Hi,
I've configured an erasure coded pool (3+2) in our Ceph lab environment (ceph version 14.2.4), and I'm trying to verify the behaviour of bluestore_min_alloc_size.
Our OSDs are HDDs, so by default the min_alloc_size is set to 64KB.
ceph daemon osd.X config show | grep bluestore_min_alloc_size_hdd
"bluestore_min_alloc_size_hdd": "65536",
According to the documentation, the unwritten area in each chunk is filled with zeroes when it is written to the raw partition, which can lead to space amplification when writing small objects.

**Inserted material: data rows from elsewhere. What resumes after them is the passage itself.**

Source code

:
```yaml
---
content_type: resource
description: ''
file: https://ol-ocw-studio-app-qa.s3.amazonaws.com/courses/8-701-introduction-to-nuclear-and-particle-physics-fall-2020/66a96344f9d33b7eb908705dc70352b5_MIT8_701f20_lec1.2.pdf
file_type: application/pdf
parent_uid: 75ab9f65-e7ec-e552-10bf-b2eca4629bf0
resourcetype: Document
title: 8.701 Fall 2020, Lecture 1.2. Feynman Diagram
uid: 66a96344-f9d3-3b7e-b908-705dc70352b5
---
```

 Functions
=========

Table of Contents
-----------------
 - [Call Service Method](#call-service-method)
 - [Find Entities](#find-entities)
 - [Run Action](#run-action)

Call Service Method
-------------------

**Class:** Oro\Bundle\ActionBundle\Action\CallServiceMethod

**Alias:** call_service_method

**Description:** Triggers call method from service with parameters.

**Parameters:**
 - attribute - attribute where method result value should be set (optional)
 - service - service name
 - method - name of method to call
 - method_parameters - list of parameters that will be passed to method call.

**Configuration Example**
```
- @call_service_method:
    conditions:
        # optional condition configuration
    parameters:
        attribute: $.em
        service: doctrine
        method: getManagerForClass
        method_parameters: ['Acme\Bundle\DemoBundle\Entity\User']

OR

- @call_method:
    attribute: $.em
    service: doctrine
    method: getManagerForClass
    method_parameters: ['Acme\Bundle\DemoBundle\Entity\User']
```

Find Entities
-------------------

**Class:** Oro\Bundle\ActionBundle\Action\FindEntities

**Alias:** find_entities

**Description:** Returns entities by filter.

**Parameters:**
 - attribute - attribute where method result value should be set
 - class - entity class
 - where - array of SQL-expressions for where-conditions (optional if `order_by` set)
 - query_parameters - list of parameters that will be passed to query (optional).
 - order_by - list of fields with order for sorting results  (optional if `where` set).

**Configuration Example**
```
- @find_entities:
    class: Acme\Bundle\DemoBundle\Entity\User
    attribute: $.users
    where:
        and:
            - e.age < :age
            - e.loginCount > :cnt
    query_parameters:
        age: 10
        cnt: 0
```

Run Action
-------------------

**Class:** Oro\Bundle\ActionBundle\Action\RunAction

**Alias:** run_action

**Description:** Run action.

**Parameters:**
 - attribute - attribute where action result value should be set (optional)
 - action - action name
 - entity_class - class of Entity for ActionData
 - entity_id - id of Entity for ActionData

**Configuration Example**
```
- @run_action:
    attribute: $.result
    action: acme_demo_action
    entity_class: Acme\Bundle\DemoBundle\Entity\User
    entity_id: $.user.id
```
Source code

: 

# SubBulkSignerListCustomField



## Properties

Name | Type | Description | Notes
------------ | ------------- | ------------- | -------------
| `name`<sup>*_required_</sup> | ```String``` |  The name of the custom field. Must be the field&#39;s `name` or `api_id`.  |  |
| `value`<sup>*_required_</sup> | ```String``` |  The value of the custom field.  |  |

In other words, a 4KB object stored in my cluster should theoretically use 64KB * 5(k+m) = 320KB. Or, quite simply, 64KB per chunk.
To test this, I uploaded a 4KB object, and used the ceph-objectstore-tool to output the size of the object on one of the OSDs:
ceph-objectstore-tool --data-path /var/lib/ceph/osd/ceph-20 --pgid 15.93s2 b458a7bf-0643-4c04-bccc-f7f8feb0bd20.4889853.3_ceph.txt dump | jq '.stat'
{
"size": 4096,
"blksize": 4096,
"blocks": 1,
"nlink": 1
}
I was expecting size to be 64KB, but perhaps it doesn't take into account the area filled with zeroes? Note, in this case, size = 4K because that is the stripe unit size specified in my erasure coding profile.
Is there any other way of querying the object to verify that each chunk is using 64K, or that the object size in total is using 320KB?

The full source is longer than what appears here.